■ HOW TO COMPLETE THIS TASK: The answer must consist solely of the lines from the start of the records through the line containing "A alternativa modal", restated word for word, with no pictures.
*** Opening DATA TO PROCESS ***
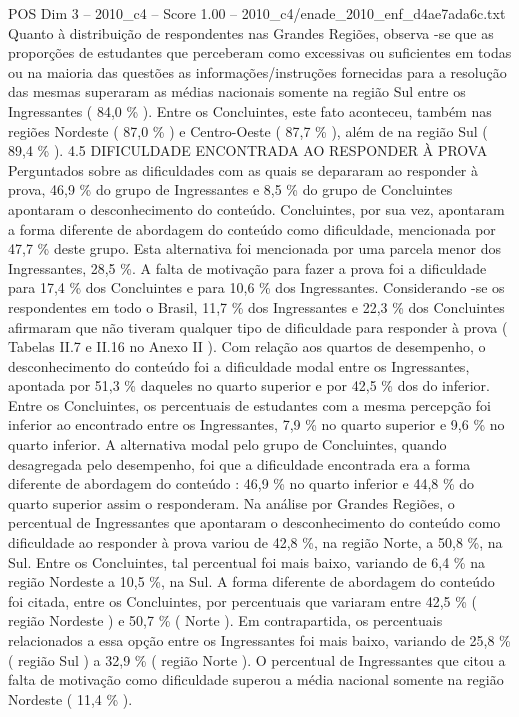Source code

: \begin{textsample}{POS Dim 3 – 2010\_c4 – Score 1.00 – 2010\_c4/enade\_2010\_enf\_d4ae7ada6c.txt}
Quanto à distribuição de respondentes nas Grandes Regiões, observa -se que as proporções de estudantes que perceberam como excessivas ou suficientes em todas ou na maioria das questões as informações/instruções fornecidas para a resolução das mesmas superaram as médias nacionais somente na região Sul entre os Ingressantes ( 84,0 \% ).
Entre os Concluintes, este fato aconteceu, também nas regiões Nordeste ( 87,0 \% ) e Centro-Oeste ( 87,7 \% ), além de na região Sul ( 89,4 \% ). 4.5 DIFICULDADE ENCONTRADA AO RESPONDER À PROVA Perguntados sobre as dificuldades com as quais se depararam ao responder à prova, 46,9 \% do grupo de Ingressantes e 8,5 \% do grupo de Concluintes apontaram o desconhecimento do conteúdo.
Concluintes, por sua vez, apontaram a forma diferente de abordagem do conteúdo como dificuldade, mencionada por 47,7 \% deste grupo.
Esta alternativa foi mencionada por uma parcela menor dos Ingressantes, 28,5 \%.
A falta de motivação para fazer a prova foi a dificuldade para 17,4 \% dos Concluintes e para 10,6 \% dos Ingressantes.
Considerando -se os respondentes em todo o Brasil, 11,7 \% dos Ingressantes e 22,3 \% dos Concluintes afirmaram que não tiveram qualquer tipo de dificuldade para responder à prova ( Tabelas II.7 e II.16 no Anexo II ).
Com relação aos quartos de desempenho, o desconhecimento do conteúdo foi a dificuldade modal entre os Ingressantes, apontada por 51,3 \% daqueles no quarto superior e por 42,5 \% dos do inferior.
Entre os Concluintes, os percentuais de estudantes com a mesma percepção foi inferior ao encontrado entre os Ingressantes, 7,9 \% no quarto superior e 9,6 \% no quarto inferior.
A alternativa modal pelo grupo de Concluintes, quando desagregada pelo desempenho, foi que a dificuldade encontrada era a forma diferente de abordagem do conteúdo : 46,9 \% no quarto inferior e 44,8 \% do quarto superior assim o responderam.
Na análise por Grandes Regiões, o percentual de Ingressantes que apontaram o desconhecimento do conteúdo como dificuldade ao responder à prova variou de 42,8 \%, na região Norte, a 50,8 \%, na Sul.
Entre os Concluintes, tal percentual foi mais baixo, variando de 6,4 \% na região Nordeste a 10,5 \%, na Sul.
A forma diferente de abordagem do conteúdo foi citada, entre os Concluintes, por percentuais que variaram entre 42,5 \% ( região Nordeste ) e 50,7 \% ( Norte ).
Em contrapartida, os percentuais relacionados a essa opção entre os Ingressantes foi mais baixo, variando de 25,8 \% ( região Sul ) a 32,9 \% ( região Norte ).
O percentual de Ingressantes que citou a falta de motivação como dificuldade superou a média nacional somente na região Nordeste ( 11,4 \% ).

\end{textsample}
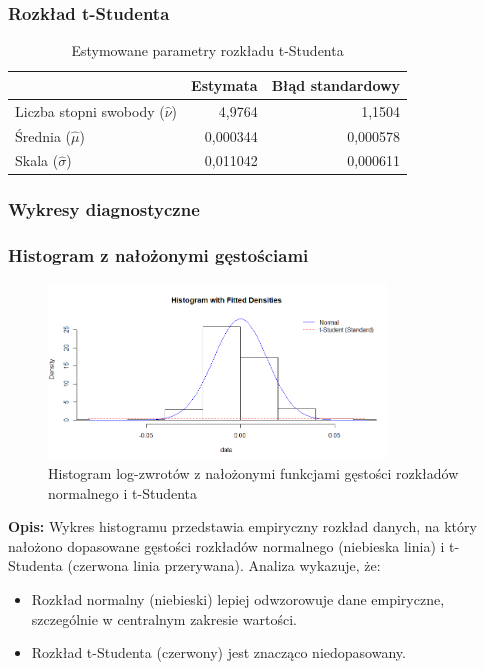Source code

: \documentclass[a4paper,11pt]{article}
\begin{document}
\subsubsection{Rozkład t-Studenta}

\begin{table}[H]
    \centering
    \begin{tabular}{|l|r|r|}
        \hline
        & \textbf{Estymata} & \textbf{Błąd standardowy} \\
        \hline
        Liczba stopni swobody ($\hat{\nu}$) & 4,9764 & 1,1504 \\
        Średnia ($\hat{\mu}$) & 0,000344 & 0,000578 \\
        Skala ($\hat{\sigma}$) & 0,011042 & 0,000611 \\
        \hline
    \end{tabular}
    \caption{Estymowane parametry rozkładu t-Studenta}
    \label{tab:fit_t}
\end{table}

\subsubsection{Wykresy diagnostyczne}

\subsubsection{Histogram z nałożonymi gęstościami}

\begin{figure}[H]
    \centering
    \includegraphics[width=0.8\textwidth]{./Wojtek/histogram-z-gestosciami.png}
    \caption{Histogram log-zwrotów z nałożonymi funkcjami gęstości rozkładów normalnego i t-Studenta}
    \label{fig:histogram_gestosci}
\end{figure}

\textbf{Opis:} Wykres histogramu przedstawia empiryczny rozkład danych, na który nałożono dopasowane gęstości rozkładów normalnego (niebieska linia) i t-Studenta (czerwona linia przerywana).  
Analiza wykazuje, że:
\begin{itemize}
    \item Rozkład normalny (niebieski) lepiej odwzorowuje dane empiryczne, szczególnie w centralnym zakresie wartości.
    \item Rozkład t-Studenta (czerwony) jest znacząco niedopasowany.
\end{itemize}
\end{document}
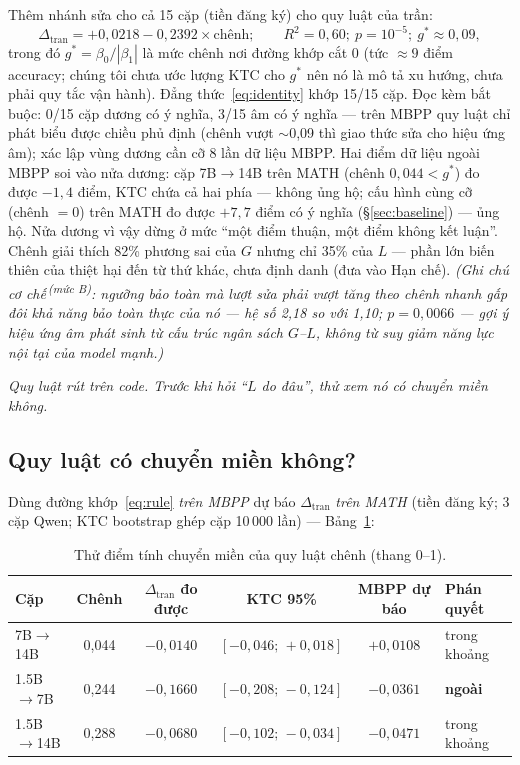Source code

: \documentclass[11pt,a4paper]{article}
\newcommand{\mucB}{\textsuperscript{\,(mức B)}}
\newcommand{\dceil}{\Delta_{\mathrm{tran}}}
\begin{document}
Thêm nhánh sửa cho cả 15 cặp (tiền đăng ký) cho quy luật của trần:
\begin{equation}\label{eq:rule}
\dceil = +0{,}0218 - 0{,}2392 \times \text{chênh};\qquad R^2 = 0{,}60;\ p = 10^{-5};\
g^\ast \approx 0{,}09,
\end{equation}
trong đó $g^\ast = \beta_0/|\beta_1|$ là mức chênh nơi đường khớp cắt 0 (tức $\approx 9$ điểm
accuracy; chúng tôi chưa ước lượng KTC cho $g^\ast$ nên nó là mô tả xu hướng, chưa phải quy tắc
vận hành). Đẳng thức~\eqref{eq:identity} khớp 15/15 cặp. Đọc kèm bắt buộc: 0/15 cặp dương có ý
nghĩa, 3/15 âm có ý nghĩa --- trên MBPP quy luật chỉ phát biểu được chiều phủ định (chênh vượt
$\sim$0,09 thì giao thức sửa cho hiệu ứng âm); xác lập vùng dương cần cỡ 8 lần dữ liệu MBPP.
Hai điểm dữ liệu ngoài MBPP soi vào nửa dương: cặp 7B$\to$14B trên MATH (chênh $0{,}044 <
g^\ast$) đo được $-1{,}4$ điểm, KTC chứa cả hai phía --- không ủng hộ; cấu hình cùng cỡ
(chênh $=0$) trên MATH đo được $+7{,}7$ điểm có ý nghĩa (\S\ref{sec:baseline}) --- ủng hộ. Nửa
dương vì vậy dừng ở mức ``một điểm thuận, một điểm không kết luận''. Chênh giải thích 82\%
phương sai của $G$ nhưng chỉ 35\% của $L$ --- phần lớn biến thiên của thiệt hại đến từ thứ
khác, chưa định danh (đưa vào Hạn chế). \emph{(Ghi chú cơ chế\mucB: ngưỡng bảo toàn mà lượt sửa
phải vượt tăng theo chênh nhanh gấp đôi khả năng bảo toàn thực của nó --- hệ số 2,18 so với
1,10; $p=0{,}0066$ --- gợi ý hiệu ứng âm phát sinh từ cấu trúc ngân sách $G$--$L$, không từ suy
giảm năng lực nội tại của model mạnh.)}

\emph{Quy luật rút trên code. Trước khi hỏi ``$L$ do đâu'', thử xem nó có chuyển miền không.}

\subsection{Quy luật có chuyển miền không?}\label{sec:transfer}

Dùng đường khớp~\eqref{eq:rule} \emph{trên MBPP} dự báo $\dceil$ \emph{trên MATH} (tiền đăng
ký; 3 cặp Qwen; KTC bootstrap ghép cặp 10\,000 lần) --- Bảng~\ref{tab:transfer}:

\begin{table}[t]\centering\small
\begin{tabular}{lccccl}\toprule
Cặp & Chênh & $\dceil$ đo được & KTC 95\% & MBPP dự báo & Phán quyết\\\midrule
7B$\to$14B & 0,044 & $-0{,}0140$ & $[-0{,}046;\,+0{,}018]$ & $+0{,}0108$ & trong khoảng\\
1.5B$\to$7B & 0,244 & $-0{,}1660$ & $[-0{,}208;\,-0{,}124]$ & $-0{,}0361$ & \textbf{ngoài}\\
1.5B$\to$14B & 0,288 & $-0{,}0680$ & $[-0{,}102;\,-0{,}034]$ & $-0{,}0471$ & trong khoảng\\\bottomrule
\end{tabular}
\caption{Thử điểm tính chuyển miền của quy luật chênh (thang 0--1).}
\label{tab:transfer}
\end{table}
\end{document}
*** Closing DATA TO PROCESS ***
■ RESULT:
Source code

: \begin{textsample}{POS Dim 3 – 2010\_c4 – Score 1.00 – 2010\_c4/enade\_2010\_enf\_d4ae7ada6c.txt}
Quanto à distribuição de respondentes nas Grandes Regiões, observa -se que as proporções de estudantes que perceberam como excessivas ou suficientes em todas ou na maioria das questões as informações/instruções fornecidas para a resolução das mesmas superaram as médias nacionais somente na região Sul entre os Ingressantes ( 84,0 \% ).
Entre os Concluintes, este fato aconteceu, também nas regiões Nordeste ( 87,0 \% ) e Centro-Oeste ( 87,7 \% ), além de na região Sul ( 89,4 \% ). 4.5 DIFICULDADE ENCONTRADA AO RESPONDER À PROVA Perguntados sobre as dificuldades com as quais se depararam ao responder à prova, 46,9 \% do grupo de Ingressantes e 8,5 \% do grupo de Concluintes apontaram o desconhecimento do conteúdo.
Concluintes, por sua vez, apontaram a forma diferente de abordagem do conteúdo como dificuldade, mencionada por 47,7 \% deste grupo.
Esta alternativa foi mencionada por uma parcela menor dos Ingressantes, 28,5 \%.
A falta de motivação para fazer a prova foi a dificuldade para 17,4 \% dos Concluintes e para 10,6 \% dos Ingressantes.
Considerando -se os respondentes em todo o Brasil, 11,7 \% dos Ingressantes e 22,3 \% dos Concluintes afirmaram que não tiveram qualquer tipo de dificuldade para responder à prova ( Tabelas II.7 e II.16 no Anexo II ).
Com relação aos quartos de desempenho, o desconhecimento do conteúdo foi a dificuldade modal entre os Ingressantes, apontada por 51,3 \% daqueles no quarto superior e por 42,5 \% dos do inferior.
Entre os Concluintes, os percentuais de estudantes com a mesma percepção foi inferior ao encontrado entre os Ingressantes, 7,9 \% no quarto superior e 9,6 \% no quarto inferior.
A alternativa modal pelo grupo de Concluintes, quando desagregada pelo desempenho, foi que a dificuldade encontrada era a forma diferente de abordagem do conteúdo : 46,9 \% no quarto inferior e 44,8 \% do quarto superior assim o responderam.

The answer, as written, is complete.